PROBLEM TO WORK ON: Whenever a line in the entries below includes the string "each", count that line. Report the total alone.

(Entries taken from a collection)
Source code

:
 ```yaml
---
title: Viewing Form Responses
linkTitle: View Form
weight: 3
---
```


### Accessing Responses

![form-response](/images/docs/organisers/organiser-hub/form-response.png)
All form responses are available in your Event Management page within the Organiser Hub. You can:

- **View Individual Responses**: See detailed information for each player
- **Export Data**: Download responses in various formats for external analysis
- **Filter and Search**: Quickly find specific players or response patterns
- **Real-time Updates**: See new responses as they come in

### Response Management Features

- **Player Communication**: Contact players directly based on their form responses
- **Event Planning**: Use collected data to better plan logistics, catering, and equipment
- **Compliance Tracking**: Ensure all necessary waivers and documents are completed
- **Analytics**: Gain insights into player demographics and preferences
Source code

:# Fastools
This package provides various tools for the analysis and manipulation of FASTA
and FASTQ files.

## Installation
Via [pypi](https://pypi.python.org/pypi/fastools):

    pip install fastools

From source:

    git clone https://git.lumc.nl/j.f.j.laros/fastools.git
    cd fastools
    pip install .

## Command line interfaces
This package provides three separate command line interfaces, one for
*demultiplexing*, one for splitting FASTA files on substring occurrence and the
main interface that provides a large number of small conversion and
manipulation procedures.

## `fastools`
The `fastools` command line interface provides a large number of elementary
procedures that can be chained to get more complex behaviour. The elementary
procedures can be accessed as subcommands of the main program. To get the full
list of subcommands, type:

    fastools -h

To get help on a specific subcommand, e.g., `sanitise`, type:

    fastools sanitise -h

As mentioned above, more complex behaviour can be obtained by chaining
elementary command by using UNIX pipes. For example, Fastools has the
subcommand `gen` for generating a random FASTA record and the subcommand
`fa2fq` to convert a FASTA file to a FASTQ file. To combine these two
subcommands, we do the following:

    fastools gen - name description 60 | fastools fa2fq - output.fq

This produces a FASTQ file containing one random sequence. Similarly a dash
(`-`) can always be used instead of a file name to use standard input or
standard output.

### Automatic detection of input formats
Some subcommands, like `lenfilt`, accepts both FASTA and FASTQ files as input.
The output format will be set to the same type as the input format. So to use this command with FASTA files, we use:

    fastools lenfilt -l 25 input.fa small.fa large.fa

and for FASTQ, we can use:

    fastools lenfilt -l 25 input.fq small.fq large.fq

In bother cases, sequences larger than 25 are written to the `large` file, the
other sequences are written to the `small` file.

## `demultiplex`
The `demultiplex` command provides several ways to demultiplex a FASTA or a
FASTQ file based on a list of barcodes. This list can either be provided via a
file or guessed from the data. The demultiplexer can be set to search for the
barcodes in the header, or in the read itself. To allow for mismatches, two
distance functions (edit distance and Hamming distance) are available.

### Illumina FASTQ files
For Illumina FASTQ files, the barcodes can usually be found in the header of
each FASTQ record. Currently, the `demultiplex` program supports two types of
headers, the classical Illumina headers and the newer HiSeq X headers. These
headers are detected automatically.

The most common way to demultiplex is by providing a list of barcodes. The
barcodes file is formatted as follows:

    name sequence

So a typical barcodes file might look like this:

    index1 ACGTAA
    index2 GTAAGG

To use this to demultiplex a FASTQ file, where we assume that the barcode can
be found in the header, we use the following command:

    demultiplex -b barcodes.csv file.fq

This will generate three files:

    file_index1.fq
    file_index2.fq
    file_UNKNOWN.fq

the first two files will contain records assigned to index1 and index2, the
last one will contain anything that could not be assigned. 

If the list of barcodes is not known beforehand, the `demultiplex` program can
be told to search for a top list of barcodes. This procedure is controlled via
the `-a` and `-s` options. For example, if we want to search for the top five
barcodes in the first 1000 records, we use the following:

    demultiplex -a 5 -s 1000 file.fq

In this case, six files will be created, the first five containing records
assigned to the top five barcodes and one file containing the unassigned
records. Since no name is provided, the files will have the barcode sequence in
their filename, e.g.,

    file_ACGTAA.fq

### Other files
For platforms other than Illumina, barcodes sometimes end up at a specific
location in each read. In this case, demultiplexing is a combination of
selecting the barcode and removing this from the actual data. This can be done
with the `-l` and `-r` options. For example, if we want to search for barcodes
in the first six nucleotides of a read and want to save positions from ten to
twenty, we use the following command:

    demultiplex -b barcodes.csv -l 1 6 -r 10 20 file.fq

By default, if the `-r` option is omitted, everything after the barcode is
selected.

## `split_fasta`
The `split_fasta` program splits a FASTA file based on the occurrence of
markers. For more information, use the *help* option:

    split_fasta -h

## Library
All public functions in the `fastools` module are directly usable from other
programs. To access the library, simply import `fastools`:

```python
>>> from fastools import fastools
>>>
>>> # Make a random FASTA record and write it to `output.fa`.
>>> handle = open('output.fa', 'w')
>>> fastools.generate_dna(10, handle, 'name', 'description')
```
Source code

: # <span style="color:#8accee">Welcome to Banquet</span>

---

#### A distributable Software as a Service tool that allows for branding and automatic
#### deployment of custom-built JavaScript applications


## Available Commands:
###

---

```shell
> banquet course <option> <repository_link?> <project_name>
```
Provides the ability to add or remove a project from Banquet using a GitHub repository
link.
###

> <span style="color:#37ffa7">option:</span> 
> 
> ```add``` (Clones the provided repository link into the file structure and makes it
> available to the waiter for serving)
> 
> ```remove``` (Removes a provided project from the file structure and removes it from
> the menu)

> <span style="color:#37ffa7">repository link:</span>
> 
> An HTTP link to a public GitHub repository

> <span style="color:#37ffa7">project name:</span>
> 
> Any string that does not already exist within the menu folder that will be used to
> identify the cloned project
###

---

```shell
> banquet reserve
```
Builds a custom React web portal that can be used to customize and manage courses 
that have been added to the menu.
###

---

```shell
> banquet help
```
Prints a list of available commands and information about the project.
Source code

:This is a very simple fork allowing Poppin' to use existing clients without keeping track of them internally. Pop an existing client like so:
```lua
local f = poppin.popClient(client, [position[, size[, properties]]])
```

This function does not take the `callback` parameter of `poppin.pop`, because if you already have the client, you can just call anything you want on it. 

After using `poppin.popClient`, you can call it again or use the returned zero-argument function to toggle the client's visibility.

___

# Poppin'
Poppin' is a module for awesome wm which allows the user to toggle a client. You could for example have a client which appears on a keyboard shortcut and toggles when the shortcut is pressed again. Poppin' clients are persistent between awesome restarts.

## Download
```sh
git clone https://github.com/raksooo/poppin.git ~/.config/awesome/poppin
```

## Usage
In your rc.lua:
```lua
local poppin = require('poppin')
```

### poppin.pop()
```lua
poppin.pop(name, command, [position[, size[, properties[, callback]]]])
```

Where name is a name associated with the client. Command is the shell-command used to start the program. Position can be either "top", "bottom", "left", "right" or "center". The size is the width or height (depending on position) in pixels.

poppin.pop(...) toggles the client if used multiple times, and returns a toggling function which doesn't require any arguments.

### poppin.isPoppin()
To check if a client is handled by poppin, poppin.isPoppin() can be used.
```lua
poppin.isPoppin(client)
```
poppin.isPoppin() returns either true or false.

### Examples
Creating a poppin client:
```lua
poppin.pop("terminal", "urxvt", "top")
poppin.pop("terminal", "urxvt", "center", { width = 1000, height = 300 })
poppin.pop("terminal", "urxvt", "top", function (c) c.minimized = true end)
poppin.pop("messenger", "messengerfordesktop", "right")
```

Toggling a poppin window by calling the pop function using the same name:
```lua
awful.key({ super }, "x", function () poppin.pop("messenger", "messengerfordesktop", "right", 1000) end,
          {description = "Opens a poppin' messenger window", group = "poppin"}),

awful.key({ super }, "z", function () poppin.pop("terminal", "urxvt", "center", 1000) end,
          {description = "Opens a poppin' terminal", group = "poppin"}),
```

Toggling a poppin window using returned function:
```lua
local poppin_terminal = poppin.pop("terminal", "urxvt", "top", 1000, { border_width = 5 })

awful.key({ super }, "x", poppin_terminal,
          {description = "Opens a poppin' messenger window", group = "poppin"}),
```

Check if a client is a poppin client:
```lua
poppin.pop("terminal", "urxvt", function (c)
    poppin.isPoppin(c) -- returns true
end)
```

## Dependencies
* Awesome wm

RESULT OF THE EXERCISE: 3